Search the data for "includegraphics". Return each matching line.

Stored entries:
◇ ◇ ◇ ◇ ◇ ◇ ◇

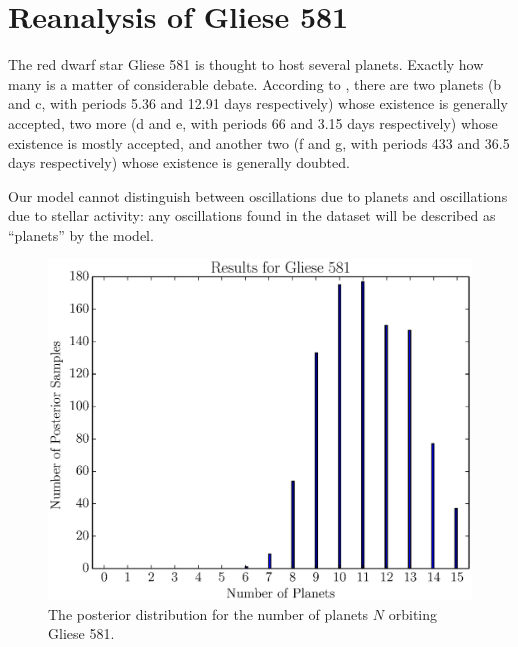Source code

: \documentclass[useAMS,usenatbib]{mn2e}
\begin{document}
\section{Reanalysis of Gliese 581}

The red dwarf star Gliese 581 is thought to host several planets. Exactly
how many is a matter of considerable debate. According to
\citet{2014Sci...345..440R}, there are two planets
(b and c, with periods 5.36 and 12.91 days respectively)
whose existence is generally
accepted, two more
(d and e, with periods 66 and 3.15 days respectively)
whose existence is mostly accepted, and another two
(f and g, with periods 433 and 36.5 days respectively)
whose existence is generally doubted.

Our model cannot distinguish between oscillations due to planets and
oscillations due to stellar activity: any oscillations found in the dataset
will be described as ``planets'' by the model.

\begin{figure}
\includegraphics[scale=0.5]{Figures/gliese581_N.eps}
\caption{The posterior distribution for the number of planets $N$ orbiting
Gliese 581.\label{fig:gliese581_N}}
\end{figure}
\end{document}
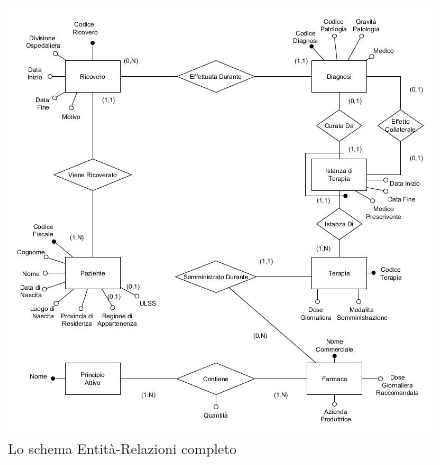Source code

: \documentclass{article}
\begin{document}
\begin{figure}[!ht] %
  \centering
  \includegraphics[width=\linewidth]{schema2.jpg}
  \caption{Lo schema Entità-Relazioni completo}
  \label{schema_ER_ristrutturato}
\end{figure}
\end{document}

◇ ◇ ◇ ◇ ◇ ◇ ◇

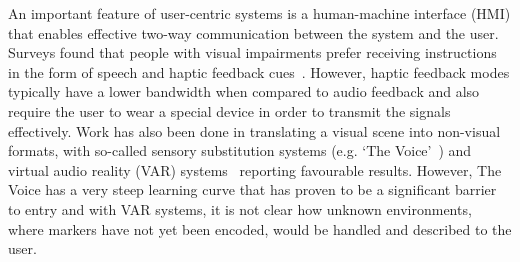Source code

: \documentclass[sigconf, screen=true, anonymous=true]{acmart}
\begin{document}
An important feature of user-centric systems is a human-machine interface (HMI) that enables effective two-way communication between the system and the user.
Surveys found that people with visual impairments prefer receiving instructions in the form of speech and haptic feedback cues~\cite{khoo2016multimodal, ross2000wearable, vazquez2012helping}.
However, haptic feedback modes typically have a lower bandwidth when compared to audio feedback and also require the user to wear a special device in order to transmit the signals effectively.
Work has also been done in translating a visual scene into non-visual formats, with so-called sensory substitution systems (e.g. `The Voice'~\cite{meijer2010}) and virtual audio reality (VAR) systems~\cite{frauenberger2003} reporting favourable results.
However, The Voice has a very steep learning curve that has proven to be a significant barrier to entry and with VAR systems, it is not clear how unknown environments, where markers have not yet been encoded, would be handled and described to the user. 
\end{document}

◇ ◇ ◇ ◇ ◇ ◇ ◇

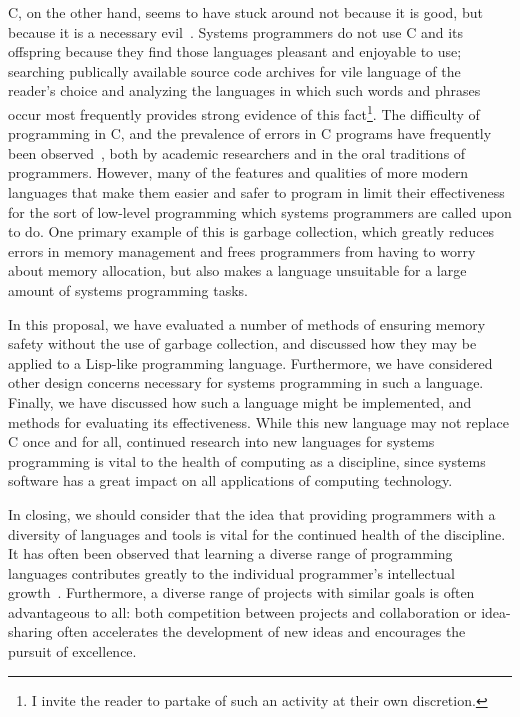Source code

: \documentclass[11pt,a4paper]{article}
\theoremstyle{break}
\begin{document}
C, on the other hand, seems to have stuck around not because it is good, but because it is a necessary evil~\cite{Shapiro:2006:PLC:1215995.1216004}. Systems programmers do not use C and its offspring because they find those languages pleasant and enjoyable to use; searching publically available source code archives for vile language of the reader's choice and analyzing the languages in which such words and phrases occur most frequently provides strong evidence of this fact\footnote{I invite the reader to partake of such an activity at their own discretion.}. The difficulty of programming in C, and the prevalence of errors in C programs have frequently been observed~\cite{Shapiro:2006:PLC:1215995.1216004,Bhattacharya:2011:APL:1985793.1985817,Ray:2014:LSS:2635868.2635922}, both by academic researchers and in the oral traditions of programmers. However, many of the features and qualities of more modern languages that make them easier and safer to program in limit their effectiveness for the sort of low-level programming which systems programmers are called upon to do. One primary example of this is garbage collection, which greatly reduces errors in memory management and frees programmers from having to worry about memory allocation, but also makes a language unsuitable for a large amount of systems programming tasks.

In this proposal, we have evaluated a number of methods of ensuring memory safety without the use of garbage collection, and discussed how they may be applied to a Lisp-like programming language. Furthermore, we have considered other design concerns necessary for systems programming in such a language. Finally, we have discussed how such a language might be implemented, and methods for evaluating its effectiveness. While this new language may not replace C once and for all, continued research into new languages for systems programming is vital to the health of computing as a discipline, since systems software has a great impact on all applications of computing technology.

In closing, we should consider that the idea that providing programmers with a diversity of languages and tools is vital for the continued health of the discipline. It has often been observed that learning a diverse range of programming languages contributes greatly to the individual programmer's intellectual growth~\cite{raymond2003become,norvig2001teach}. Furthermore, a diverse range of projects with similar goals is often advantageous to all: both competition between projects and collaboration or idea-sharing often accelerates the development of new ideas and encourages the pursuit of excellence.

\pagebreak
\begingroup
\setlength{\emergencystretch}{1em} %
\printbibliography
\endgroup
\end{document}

◇ ◇ ◇ ◇ ◇ ◇ ◇

YOUR RESPONSE —
\includegraphics[scale=0.5]{Figures/gliese581_N.eps}
  \includegraphics[width=\linewidth]{schema2.jpg}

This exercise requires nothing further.